*Records to process:*
◇ ◇ ◇ ◇ ◇
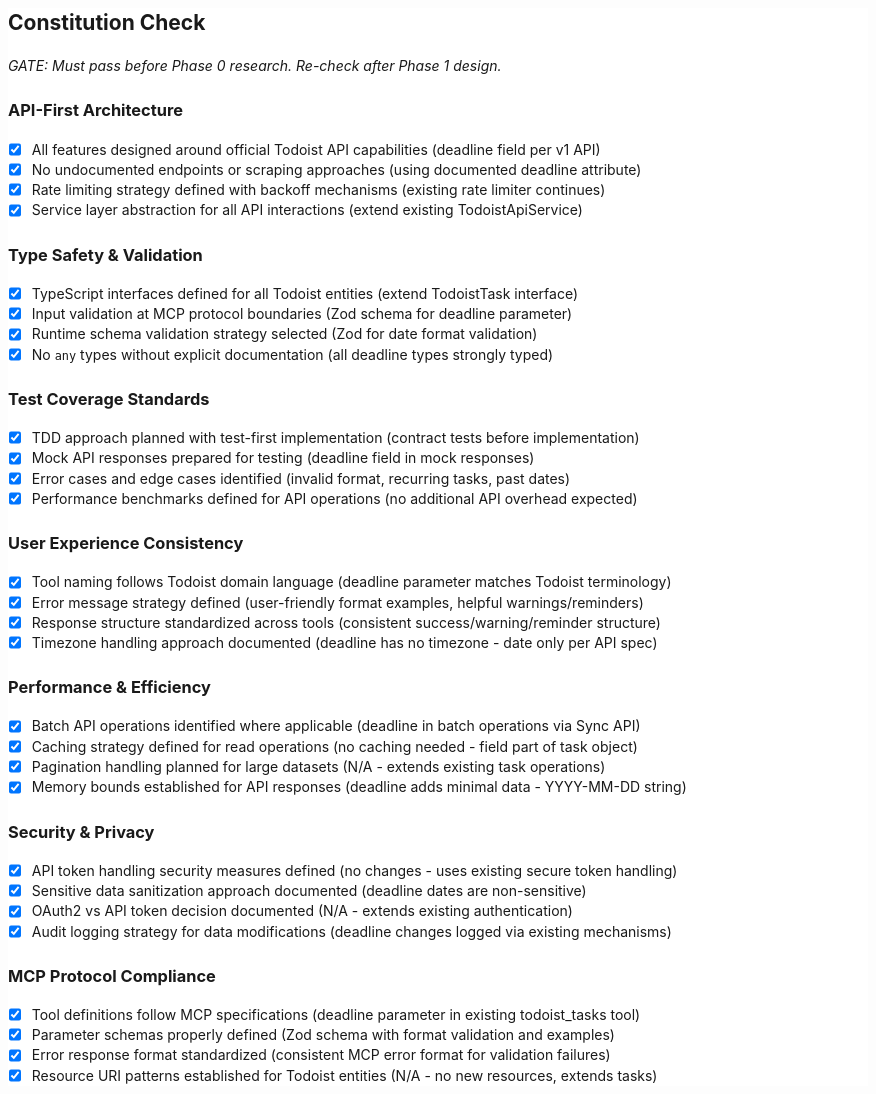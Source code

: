 ## Constitution Check
*GATE: Must pass before Phase 0 research. Re-check after Phase 1 design.*

### API-First Architecture
- [x] All features designed around official Todoist API capabilities (deadline field per v1 API)
- [x] No undocumented endpoints or scraping approaches (using documented deadline attribute)
- [x] Rate limiting strategy defined with backoff mechanisms (existing rate limiter continues)
- [x] Service layer abstraction for all API interactions (extend existing TodoistApiService)

### Type Safety & Validation
- [x] TypeScript interfaces defined for all Todoist entities (extend TodoistTask interface)
- [x] Input validation at MCP protocol boundaries (Zod schema for deadline parameter)
- [x] Runtime schema validation strategy selected (Zod for date format validation)
- [x] No `any` types without explicit documentation (all deadline types strongly typed)

### Test Coverage Standards
- [x] TDD approach planned with test-first implementation (contract tests before implementation)
- [x] Mock API responses prepared for testing (deadline field in mock responses)
- [x] Error cases and edge cases identified (invalid format, recurring tasks, past dates)
- [x] Performance benchmarks defined for API operations (no additional API overhead expected)

### User Experience Consistency
- [x] Tool naming follows Todoist domain language (deadline parameter matches Todoist terminology)
- [x] Error message strategy defined (user-friendly format examples, helpful warnings/reminders)
- [x] Response structure standardized across tools (consistent success/warning/reminder structure)
- [x] Timezone handling approach documented (deadline has no timezone - date only per API spec)

### Performance & Efficiency
- [x] Batch API operations identified where applicable (deadline in batch operations via Sync API)
- [x] Caching strategy defined for read operations (no caching needed - field part of task object)
- [x] Pagination handling planned for large datasets (N/A - extends existing task operations)
- [x] Memory bounds established for API responses (deadline adds minimal data - YYYY-MM-DD string)

### Security & Privacy
- [x] API token handling security measures defined (no changes - uses existing secure token handling)
- [x] Sensitive data sanitization approach documented (deadline dates are non-sensitive)
- [x] OAuth2 vs API token decision documented (N/A - extends existing authentication)
- [x] Audit logging strategy for data modifications (deadline changes logged via existing mechanisms)

### MCP Protocol Compliance
- [x] Tool definitions follow MCP specifications (deadline parameter in existing todoist_tasks tool)
- [x] Parameter schemas properly defined (Zod schema with format validation and examples)
- [x] Error response format standardized (consistent MCP error format for validation failures)
- [x] Resource URI patterns established for Todoist entities (N/A - no new resources, extends tasks)
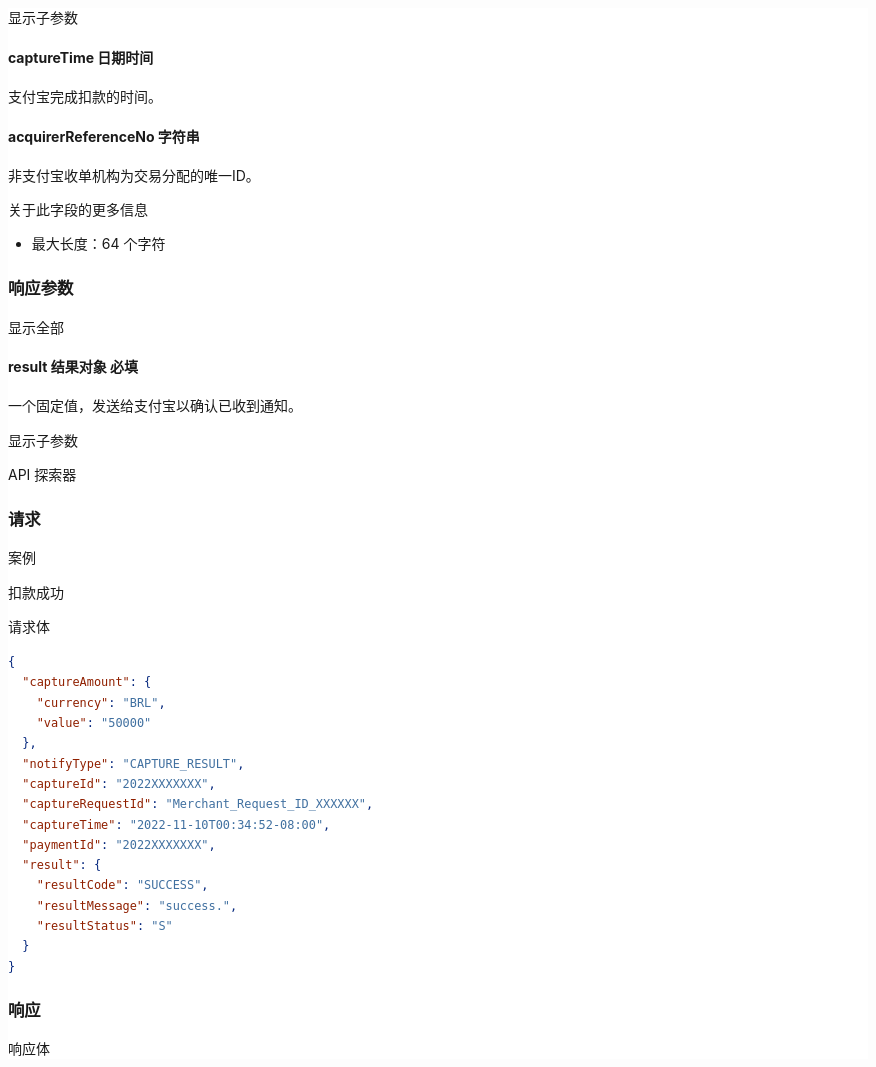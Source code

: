 显示子参数

#### captureTime 日期时间 

支付宝完成扣款的时间。

#### acquirerReferenceNo 字符串 

非支付宝收单机构为交易分配的唯一ID。

关于此字段的更多信息

*   最大长度：64 个字符

### 响应参数

显示全部

#### result 结果对象 必填

一个固定值，发送给支付宝以确认已收到通知。

显示子参数

API 探索器

### 请求

案例

扣款成功

请求体

```json
{
  "captureAmount": {
    "currency": "BRL",
    "value": "50000"
  },
  "notifyType": "CAPTURE_RESULT",
  "captureId": "2022XXXXXXX",
  "captureRequestId": "Merchant_Request_ID_XXXXXX",
  "captureTime": "2022-11-10T00:34:52-08:00",
  "paymentId": "2022XXXXXXX",
  "result": {
    "resultCode": "SUCCESS",
    "resultMessage": "success.",
    "resultStatus": "S"
  }
}
```

### 响应

响应体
◇ ◇ ◇ ◇ ◇
*Assigned task:* Only the lines from the one containing "#### captureTime 日期时间" through the last line of the material should be returned, each one exactly as written.

*Result below:*
#### captureTime 日期时间 

支付宝完成扣款的时间。

#### acquirerReferenceNo 字符串 

非支付宝收单机构为交易分配的唯一ID。

关于此字段的更多信息

*   最大长度：64 个字符

### 响应参数

显示全部

#### result 结果对象 必填

一个固定值，发送给支付宝以确认已收到通知。

显示子参数

API 探索器

### 请求

案例

扣款成功

请求体

```json
{
  "captureAmount": {
    "currency": "BRL",
    "value": "50000"
  },
  "notifyType": "CAPTURE_RESULT",
  "captureId": "2022XXXXXXX",
  "captureRequestId": "Merchant_Request_ID_XXXXXX",
  "captureTime": "2022-11-10T00:34:52-08:00",
  "paymentId": "2022XXXXXXX",
  "result": {
    "resultCode": "SUCCESS",
    "resultMessage": "success.",
    "resultStatus": "S"
  }
}
```

### 响应

响应体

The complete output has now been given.